• WHAT IS BEING ASKED: Show every line in the material below in which the string "isasympsi" appears.

• GIVEN RECORDS:
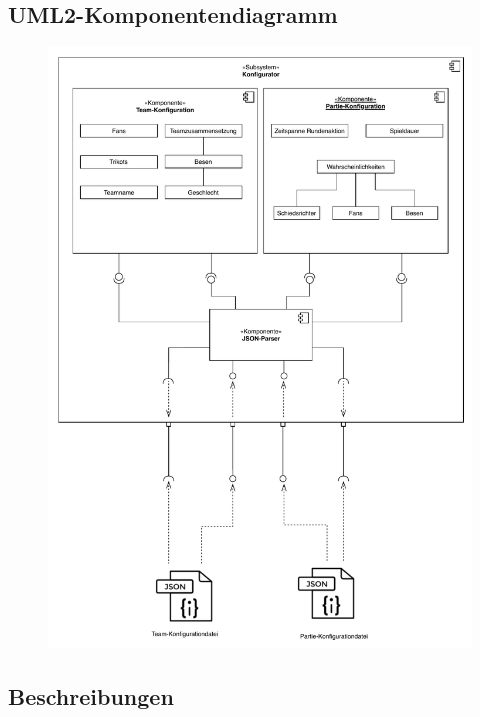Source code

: \subsection{UML2-Komponentendiagramm}

\begin{figure}[H]
    \centering
    \includegraphics[scale=0.6]{images/Leveleditor.pdf}
\end{figure}

\subsection{Beschreibungen}

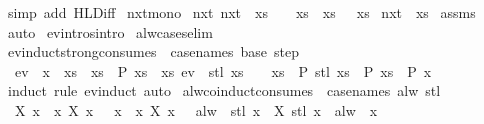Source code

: \begin{isabellebody}
%
\isatagproof
{}\isamarkupfalse%
\ {\isacharparenleft}simp\ add{\isacharcolon}\ HLD{\isacharunderscore}iff{\isacharparenright}%
\endisatagproof
{\isafoldproof}%
%
\isadelimproof
\isanewline
%
\endisadelimproof
\isanewline
{}\isamarkupfalse%
\ nxt{\isacharunderscore}mono{\isacharcolon}\isanewline
{}\ nxt{\isacharcolon}\ {\isachardoublequoteopen}nxt\ {\isasymphi}\ xs{\isachardoublequoteclose}\ \ {}{\isacharcolon}\ {\isachardoublequoteopen}{\isasymAnd}\ xs{\isachardot}\ {\isasymphi}\ xs\ {\isasymLongrightarrow}\ {\isasympsi}\ xs{\isachardoublequoteclose}\isanewline
{}\ {\isachardoublequoteopen}nxt\ {\isasympsi}\ xs{\isachardoublequoteclose}\isanewline
%
\isadelimproof
%
\endisadelimproof
%
\isatagproof
{}\isamarkupfalse%
\ assms\ \isamarkupfalse%
\ auto%
\endisatagproof
{\isafoldproof}%
%
\isadelimproof
\isanewline
%
\endisadelimproof
\isanewline
{}\isamarkupfalse%
\ ev{\isachardot}intros{\isacharbrackleft}intro{\isacharbrackright}\isanewline
{}\isamarkupfalse%
\ alw{\isachardot}cases{\isacharbrackleft}elim{\isacharbrackright}\isanewline
\isanewline
{}\isamarkupfalse%
\ ev{\isacharunderscore}induct{\isacharunderscore}strong{\isacharbrackleft}consumes\ {}{\isacharcomma}\ case{\isacharunderscore}names\ base\ step{\isacharbrackright}{\isacharcolon}\isanewline
\ \ {\isachardoublequoteopen}ev\ {\isasymphi}\ x\ {\isasymLongrightarrow}\ {\isacharparenleft}{\isasymAnd}xs{\isachardot}\ {\isasymphi}\ xs\ {\isasymLongrightarrow}\ P\ xs{\isacharparenright}\ {\isasymLongrightarrow}\ {\isacharparenleft}{\isasymAnd}xs{\isachardot}\ ev\ {\isasymphi}\ {\isacharparenleft}stl\ xs{\isacharparenright}\ {\isasymLongrightarrow}\ {\isasymnot}\ {\isasymphi}\ xs\ {\isasymLongrightarrow}\ P\ {\isacharparenleft}stl\ xs{\isacharparenright}\ {\isasymLongrightarrow}\ P\ xs{\isacharparenright}\ {\isasymLongrightarrow}\ P\ x{\isachardoublequoteclose}\isanewline
%
\isadelimproof
\ \ %
\endisadelimproof
%
\isatagproof
{}\isamarkupfalse%
\ {\isacharparenleft}induct\ rule{\isacharcolon}\ ev{\isachardot}induct{\isacharparenright}\ auto%
\endisatagproof
{\isafoldproof}%
%
\isadelimproof
\isanewline
%
\endisadelimproof
\isanewline
{}\isamarkupfalse%
\ alw{\isacharunderscore}coinduct{\isacharbrackleft}consumes\ {}{\isacharcomma}\ case{\isacharunderscore}names\ alw\ stl{\isacharbrackright}{\isacharcolon}\isanewline
\ \ {\isachardoublequoteopen}X\ x\ {\isasymLongrightarrow}\ {\isacharparenleft}{\isasymAnd}x{\isachardot}\ X\ x\ {\isasymLongrightarrow}\ {\isasymphi}\ x{\isacharparenright}\ {\isasymLongrightarrow}\ {\isacharparenleft}{\isasymAnd}x{\isachardot}\ X\ x\ {\isasymLongrightarrow}\ {\isasymnot}\ alw\ {\isasymphi}\ {\isacharparenleft}stl\ x{\isacharparenright}\ {\isasymLongrightarrow}\ X\ {\isacharparenleft}stl\ x{\isacharparenright}{\isacharparenright}\ {\isasymLongrightarrow}\ alw\ {\isasymphi}\ x{\isachardoublequoteclose}\isanewline

\end{isabellebody}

• OUTPUT OF THE EXERCISE:
{}\ nxt{\isacharcolon}\ {\isachardoublequoteopen}nxt\ {\isasymphi}\ xs{\isachardoublequoteclose}\ \ {}{\isacharcolon}\ {\isachardoublequoteopen}{\isasymAnd}\ xs{\isachardot}\ {\isasymphi}\ xs\ {\isasymLongrightarrow}\ {\isasympsi}\ xs{\isachardoublequoteclose}\isanewline
{}\ {\isachardoublequoteopen}nxt\ {\isasympsi}\ xs{\isachardoublequoteclose}\isanewline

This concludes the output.